Today’s Front Page Magazine (http://frontpagemag.com) features an article on the persecutions committed against gay and lesbian people in Iran. Further, the article draws reference to the President of Iran’s 2007 denial of homosexuality existing in Iran. According to the post:
There is a good reason that Iran’s theocratic dictatorship denies the existence of gays inside the country. An honest acknowledgment of reality would force the authorities to acknowledge that Iranian gays are regularly marginalized, harassed, tortured, and executed. Sometimes, they are forced into gender-altering operations. Ahmadinejad’s claim also called attention to the hypocrisy of the international community on the issue of gay rights in Iran. President Ahmadinejad’s absurd claim received overwhelming disapproval, yet when Iranian homosexuals are routinely abused and lawfully executed simply for their sexual preferences, that same international community, and the “progressive” Left that claims to champion gay rights, are deafeningly silent.
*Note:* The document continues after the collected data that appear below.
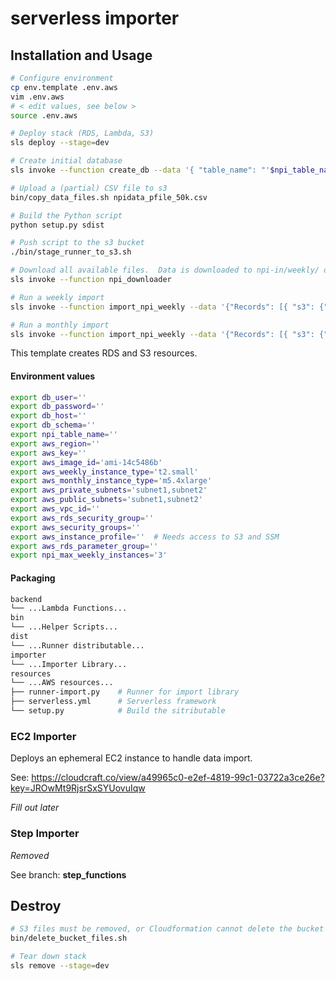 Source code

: # serverless importer

## Installation and Usage

```bash
# Configure environment
cp env.template .env.aws
vim .env.aws
# < edit values, see below >
source .env.aws

# Deploy stack (RDS, Lambda, S3)
sls deploy --stage=dev

# Create initial database
sls invoke --function create_db --data '{ "table_name": "'$npi_table_name'", "database": "'$db_schema'" }'

# Upload a (partial) CSV file to s3
bin/copy_data_files.sh npidata_pfile_50k.csv

# Build the Python script
python setup.py sdist

# Push script to the s3 bucket
./bin/stage_runner_to_s3.sh

# Download all available files.  Data is downloaded to npi-in/weekly/ or npi-in/monthly/
sls invoke --function npi_downloader

# Run a weekly import
sls invoke --function import_npi_weekly --data '{"Records": [{ "s3": {"object": { "key": "BUCKET-KEY"}, "bucket": { "name": "BUCKET-NAME"}}}]}'

# Run a monthly import
sls invoke --function import_npi_weekly --data '{"Records": [{ "s3": {"object": { "key": "BUCKET-KEY"}, "bucket": { "name": "BUCKET-NAME"}}}]}'
```

This template creates RDS and S3 resources.

#### Environment values

```bash
export db_user=''
export db_password=''
export db_host=''
export db_schema=''
export npi_table_name=''
export aws_region=''
export aws_key=''
export aws_image_id='ami-14c5486b'
export aws_weekly_instance_type='t2.small'
export aws_monthly_instance_type='m5.4xlarge'
export aws_private_subnets='subnet1,subnet2'
export aws_public_subnets='subnet1,subnet2'
export aws_vpc_id=''
export aws_rds_security_group=''
export aws_security_groups=''
export aws_instance_profile=''  # Needs access to S3 and SSM
export aws_rds_parameter_group=''
export npi_max_weekly_instances='3'
```

#### Packaging

```bash
backend
└── ...Lambda Functions...
bin
└── ...Helper Scripts...
dist
└── ...Runner distributable...
importer
└── ...Importer Library...
resources
└── ...AWS resources...
├── runner-import.py    # Runner for import library
├── serverless.yml      # Serverless framework
└── setup.py            # Build the sitributable
```

### EC2 Importer

Deploys an ephemeral EC2 instance to handle data import.

See: https://cloudcraft.co/view/a49965c0-e2ef-4819-99c1-03722a3ce26e?key=JROwMt9RjsrSxSYUovuIqw

_Fill out later_

### Step Importer

_Removed_

See branch: __step_functions__

## Destroy

```bash
# S3 files must be removed, or Cloudformation cannot delete the bucket
bin/delete_bucket_files.sh

# Tear down stack
sls remove --stage=dev
```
The article continues by explaining the current situation in Iran and other Middle East countries:
Iran is currently one of five Muslim countries to apply capital punishment to homosexuals along with Saudi Arabia, Mauritania, Sudan, and Yemen, according to the 2010 International Lesbian Gay Association’s World Legal Survey. Under the Taliban, Afghanistan also applied the death penalty, as did Sadaam Hussein’s regime in Iraq. After the collapse of the Taliban regime, Afghanistan began punishing homosexuality with fines and imprisonment. In Iraq, Muqtada al-Sadr’s Mahdi Islamist militia followed the Taliban’s lead, attacking, torturing and murdering hundreds of gay men in “honor killings.”
Although Front Page’s article is interesting, I would also recommend reading another perspective (albeit on a different country of focus) – Scott Kugle. You can read Kugle’s article “Queer Jihad” online on Urgency Required’s website. Here is the abstract for Kugle’s article:
Muslims in Cape Town, South Africa, explore ways to be openly lesbian, gay, and transgendered and still be part of a muslim community. Advocacy groups there assert their place as interpreters of Islam in a way that is open to diversity and engaged in a quest for justice.